Une progression toute en lenteur...

Depuis le début de l’année, ma courbe de gains trace sa route, lentement. Elle monte, sans à-coups, sans éclats, sans panache. Mon taux de retour sur investissement (ROI) depuis janvier demeure étonnamment stable, autour des 25%. C’est bien, même si faute de jouer quotidiennement, les gains sont au final bien chiches. Ca demeure malgré tout très bien sur le papier. Mais étrangement, je ressens une forme de fatigue sourde, comme si cette progression n’était pas tout à fait vécue comme un plaisir. Car ce qui commence peut-être à me manquer un peu, en ce moment, ce n’est pas les gains mais l'intensité !

Ces dernières semaines, je joue. De façon appliquée, presque scolaire : mes décisions sont prises avec soin. Mes choix sont solides, les prises de risques minimes et calculées, ce qui fait que les erreurs sont au final très rares. Je termine ainsi mes sessions sans trembler. C’est propre, mais sans relief ni panache. Le genre de routine pas déplaisante en soi, mais que l'on aspire à quitter à un moment ou à un autre. Le quotidien à base de tournois de Omaha à faible et moyen coût paraît presque fade en dépit du fait que le Omaha génère davantage d'émotions que le Texas Hold'em.

Je ne fais pas de tournois marquants. Je ne vis pas de bulles particulièrement douloureuses. Pas de gros tournoi joué, cela se traduit par la raréfaction des possibilités d'obtenir des performances décisives. Juste une longue marche tranquille, ponctuée de quelques petits gains épars standards. Certes, tout fonctionne : preuve en est, mon logiciel de suivi Xeester m'affiche des courbes ascendantes, tant en termes de gains réels que de performances théoriques ! Tout fonctionne donc plutôt bien… mais sans le feu, sans la grinta, sans le panache du flambeur, sans qu'au final je sois amené à réellement vibrer, donc. Aucune sueur froide sous les aisselles.

J'en viens donc à me poser la question : le poker sans pics émotionnels réguliers a-t-il encore une saveur, une odeur qui stimule mes sens ?

Lorsque le quotidien devient maîtrisé, dépourvu de risque, qu'on évite les embardées mentales, qu’on accepte les coups du sort sans frémir car sans enjeu d'importance, que me reste t'il à me mettre sous la dent ? Il me reste le jeu en lui-même.
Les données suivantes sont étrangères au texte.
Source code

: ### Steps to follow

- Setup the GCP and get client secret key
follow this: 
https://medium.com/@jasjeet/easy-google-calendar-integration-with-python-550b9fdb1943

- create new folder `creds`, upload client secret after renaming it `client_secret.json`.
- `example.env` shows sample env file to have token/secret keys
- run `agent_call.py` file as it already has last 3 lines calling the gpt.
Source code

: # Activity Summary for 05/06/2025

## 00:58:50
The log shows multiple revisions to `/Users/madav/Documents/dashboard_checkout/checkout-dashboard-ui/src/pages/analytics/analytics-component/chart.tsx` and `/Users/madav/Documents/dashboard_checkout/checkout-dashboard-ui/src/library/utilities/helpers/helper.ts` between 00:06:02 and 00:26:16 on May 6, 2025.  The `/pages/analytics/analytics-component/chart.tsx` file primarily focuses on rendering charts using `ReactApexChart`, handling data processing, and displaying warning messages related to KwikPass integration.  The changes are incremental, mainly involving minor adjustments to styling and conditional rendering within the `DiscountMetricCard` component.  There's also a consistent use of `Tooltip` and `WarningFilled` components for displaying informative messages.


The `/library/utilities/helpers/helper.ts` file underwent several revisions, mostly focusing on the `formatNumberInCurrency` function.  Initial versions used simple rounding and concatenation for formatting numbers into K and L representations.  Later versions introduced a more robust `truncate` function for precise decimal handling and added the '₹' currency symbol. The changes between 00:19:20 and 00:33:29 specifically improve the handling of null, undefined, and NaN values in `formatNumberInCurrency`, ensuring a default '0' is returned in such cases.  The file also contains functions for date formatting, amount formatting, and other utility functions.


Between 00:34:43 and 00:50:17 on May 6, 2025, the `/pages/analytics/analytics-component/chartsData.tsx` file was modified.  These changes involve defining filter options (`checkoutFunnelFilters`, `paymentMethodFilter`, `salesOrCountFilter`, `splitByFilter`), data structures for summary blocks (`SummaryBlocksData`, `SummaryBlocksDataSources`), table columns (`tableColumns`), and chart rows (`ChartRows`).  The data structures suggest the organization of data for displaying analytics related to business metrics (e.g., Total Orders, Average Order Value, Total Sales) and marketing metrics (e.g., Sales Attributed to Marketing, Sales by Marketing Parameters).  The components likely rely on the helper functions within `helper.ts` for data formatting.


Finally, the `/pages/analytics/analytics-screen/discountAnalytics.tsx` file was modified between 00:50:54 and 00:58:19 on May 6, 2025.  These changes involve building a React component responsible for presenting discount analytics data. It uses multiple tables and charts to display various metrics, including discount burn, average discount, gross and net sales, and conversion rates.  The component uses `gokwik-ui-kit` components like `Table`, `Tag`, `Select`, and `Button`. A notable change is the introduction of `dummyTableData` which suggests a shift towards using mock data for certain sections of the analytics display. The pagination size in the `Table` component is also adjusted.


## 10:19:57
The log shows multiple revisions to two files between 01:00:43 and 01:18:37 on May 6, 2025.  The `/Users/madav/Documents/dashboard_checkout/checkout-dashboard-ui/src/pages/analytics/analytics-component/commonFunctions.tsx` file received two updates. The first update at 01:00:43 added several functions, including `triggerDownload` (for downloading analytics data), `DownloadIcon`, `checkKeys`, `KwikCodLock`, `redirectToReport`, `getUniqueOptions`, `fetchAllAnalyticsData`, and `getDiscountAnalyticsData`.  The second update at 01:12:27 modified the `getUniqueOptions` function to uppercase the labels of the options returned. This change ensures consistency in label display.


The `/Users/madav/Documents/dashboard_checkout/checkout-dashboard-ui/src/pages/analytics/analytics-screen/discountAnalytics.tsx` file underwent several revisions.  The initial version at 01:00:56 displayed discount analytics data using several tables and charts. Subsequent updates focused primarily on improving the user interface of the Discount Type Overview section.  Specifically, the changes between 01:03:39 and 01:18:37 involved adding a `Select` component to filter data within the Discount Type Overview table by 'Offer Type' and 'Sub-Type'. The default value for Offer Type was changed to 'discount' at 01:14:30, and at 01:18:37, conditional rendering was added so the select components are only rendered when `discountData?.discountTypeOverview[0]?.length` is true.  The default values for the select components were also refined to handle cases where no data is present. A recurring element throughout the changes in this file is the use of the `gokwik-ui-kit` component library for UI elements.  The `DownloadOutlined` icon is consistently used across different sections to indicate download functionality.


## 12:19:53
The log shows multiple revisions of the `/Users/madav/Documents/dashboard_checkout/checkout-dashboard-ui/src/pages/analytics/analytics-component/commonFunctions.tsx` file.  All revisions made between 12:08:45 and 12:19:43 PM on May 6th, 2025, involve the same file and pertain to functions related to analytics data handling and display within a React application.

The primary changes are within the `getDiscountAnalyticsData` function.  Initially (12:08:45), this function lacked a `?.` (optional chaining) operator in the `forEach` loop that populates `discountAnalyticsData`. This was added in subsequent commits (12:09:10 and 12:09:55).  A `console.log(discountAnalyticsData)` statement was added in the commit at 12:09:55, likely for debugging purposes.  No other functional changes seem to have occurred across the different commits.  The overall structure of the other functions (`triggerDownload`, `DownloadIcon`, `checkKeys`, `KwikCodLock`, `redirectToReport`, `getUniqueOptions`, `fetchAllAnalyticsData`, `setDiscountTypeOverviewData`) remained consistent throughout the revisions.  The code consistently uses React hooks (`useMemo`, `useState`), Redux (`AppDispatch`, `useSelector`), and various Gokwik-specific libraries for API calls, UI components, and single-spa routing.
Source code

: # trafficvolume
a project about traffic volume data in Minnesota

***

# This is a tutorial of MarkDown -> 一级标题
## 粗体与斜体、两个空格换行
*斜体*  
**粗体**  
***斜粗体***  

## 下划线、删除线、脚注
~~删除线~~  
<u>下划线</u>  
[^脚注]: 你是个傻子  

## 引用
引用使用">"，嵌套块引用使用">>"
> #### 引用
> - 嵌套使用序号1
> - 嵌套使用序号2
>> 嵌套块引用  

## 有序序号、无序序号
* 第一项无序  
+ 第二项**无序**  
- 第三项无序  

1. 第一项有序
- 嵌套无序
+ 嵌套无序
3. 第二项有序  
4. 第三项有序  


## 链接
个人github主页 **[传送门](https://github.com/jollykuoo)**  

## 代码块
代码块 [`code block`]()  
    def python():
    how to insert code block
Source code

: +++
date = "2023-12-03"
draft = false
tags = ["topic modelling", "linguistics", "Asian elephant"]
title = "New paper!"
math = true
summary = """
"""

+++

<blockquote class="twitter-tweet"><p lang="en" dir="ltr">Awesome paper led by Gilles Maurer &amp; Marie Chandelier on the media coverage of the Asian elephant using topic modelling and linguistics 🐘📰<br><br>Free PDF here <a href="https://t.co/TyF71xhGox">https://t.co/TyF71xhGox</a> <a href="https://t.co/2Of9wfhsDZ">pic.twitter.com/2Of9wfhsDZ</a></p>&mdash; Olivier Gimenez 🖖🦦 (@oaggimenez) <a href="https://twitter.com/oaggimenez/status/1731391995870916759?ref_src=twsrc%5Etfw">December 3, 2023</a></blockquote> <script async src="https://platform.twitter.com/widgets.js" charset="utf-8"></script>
Nu. Mathématique. Dénudé de tout le drame habituel dans lequel la communauté de joueurs adore se draper. Le poker devient actuellement pour moi un pur exercice d’exécution. C'est provisoire, mais cela m'amène à réfléchir sur mon rapport au jeu : il y a là un vrai travail mental à l'oeuvre.
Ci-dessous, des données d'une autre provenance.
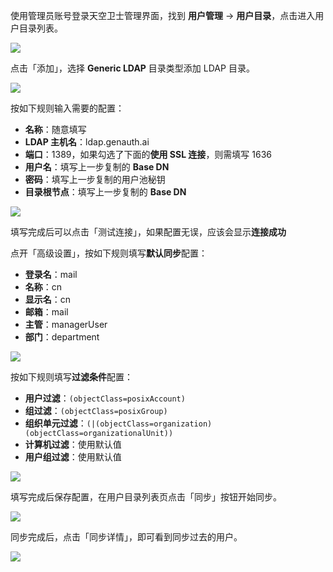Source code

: <IntegrationDetailCard :title="`在天空卫士中配置 LDAP`">

使用管理员账号登录天空卫士管理界面，找到 **用户管理** -> **用户目录**，点击进入用户目录列表。

![](~@imagesZhCn/integration/ldap-skyguard/2-1.png)

点击「添加」，选择 **Generic LDAP** 目录类型添加 LDAP 目录。

![](~@imagesZhCn/integration/ldap-skyguard/2-2.png)

按如下规则输入需要的配置：

- **名称**：随意填写
- **LDAP 主机名**：ldap.genauth.ai
- **端口**：1389，如果勾选了下面的**使用 SSL 连接**，则需填写 1636
- **用户名**：填写上一步复制的 **Base DN**
- **密码**：填写上一步复制的用户池秘钥
- **目录根节点**：填写上一步复制的 **Base DN**

![](~@imagesZhCn/integration/ldap-skyguard/2-3.png)

填写完成后可以点击「测试连接」，如果配置无误，应该会显示**连接成功**

点开「高级设置」，按如下规则填写**默认同步**配置：

- **登录名**：mail
- **名称**：cn
- **显示名**：cn
- **邮箱**：mail
- **主管**：managerUser
- **部门**：department

![](~@imagesZhCn/integration/ldap-skyguard/2-4.png)

按如下规则填写**过滤条件**配置：

- **用户过滤**：`(objectClass=posixAccount)`
- **组过滤**：`(objectClass=posixGroup)`
- **组织单元过滤**：`(|(objectClass=organization)(objectClass=organizationalUnit))`
- **计算机过滤**：使用默认值
- **用户组过滤**：使用默认值

![](~@imagesZhCn/integration/ldap-skyguard/2-5.png)

填写完成后保存配置，在用户目录列表页点击「同步」按钮开始同步。

![](~@imagesZhCn/integration/ldap-skyguard/2-6.png)

同步完成后，点击「同步详情」，即可看到同步过去的用户。

![](~@imagesZhCn/integration/ldap-skyguard/2-7.png)

</IntegrationDetailCard>
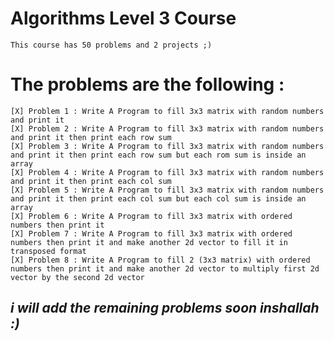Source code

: # Algorithms Level 3 Course

    This course has 50 problems and 2 projects ;)

#   The problems are the following :
    [X] Problem 1 : Write A Program to fill 3x3 matrix with random numbers and print it
    [X] Problem 2 : Write A Program to fill 3x3 matrix with random numbers and print it then print each row sum
    [X] Problem 3 : Write A Program to fill 3x3 matrix with random numbers and print it then print each row sum but each rom sum is inside an array
    [X] Problem 4 : Write A Program to fill 3x3 matrix with random numbers and print it then print each col sum
    [X] Problem 5 : Write A Program to fill 3x3 matrix with random numbers and print it then print each col sum but each col sum is inside an array
    [X] Problem 6 : Write A Program to fill 3x3 matrix with ordered numbers then print it
    [X] Problem 7 : Write A Program to fill 3x3 matrix with ordered numbers then print it and make another 2d vector to fill it in transposed format
    [X] Problem 8 : Write A Program to fill 2 (3x3 matrix) with ordered numbers then print it and make another 2d vector to multiply first 2d vector by the second 2d vector

## *i will add the remaining problems soon inshallah :)*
Il faut apprendre à aimer la lente montée, celle qui ne se célèbre pas, mais qui construit la solidité du joueur sûr de sa force. Apprendre à jouer sans en attendre d’extase immédiate. Apprendre à progresser sans fanfare. Je suis convaincu que c’est dans une période telle que celle-là que je peux encore évoluer sur le plan mental : cela ne se traduit pas par des résultats immédiats, mais fait partie d'un processus de maturation mentale. Certes, le corps réclame des sensations et de l'adrénaline ; certes l’égo grogne dans son coin ; certes j'ai l'impression que chaque semaine ressemble à la précédente, sans éclat ni relief. Mais à la vérité je poursuis mon chemin. Des milliers de joueurs très talentueux et/ou professionnels ont déjà explosé en vol et quitté les tables de poker. Moi, Fredyl, je suis toujours là. Imperturbable. Conscient de mes forces. Toujours passionné, quand bien même la passion ait désormais été en grande partie apprivoisée.
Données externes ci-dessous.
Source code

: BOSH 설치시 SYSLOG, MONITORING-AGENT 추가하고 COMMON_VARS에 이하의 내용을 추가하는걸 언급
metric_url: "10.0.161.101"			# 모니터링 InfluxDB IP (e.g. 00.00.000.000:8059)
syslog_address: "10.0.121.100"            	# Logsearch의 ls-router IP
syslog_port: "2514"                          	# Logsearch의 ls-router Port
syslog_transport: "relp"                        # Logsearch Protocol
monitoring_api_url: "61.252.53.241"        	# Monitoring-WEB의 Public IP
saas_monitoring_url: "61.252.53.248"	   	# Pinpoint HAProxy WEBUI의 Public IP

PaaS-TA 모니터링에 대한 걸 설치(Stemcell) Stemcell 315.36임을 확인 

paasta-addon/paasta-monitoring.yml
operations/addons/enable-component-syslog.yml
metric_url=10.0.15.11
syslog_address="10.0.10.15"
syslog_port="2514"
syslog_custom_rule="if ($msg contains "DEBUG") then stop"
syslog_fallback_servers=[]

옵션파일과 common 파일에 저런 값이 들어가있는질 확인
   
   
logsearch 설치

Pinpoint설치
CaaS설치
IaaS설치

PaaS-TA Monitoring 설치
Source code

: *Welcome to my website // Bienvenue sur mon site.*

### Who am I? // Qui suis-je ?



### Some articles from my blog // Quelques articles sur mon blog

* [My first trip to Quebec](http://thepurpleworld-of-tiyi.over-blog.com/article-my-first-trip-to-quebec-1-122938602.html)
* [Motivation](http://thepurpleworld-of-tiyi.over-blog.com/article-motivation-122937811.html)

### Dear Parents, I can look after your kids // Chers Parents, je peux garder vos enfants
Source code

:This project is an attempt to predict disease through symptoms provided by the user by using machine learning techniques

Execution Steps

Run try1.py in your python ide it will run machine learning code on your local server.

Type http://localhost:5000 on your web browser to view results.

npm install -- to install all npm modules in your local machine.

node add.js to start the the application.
Je crois que ce moment m’apprend quelque chose de fondamental : le poker enseigne aussi l’attente. L’attente lucide, active. Celle qui sait que les grosses performances reviendront sans que l'on soit obligé de forcer son destin. Celle qui continue de travailler, même sans se fixer de dates butoir. Celle qui accepte de jouer 200, 500 ou 1 000 tournois d’affilée sans adrénaline, si c’est le prix à payer pour être prêt le jour J. L'attente.

Je me complais dans le calme du moment. Je suis satisfait de déceler dans ma routine une forme de luxe plutôt qu'un début de lassitude. J’essaie de garder à l'esprit que si je ressens parfois ce qui pourrait s'apparenter à un début d'ennui, c’est parce que j’ai atteint une stabilité émotionnelle que beaucoup de joueurs pourraient m'envier. Derrière mon taux de retour sur investissement stable, il y a du sérieux, du contrôle, et une forme de constance mentale que très peu de joueurs possèdent.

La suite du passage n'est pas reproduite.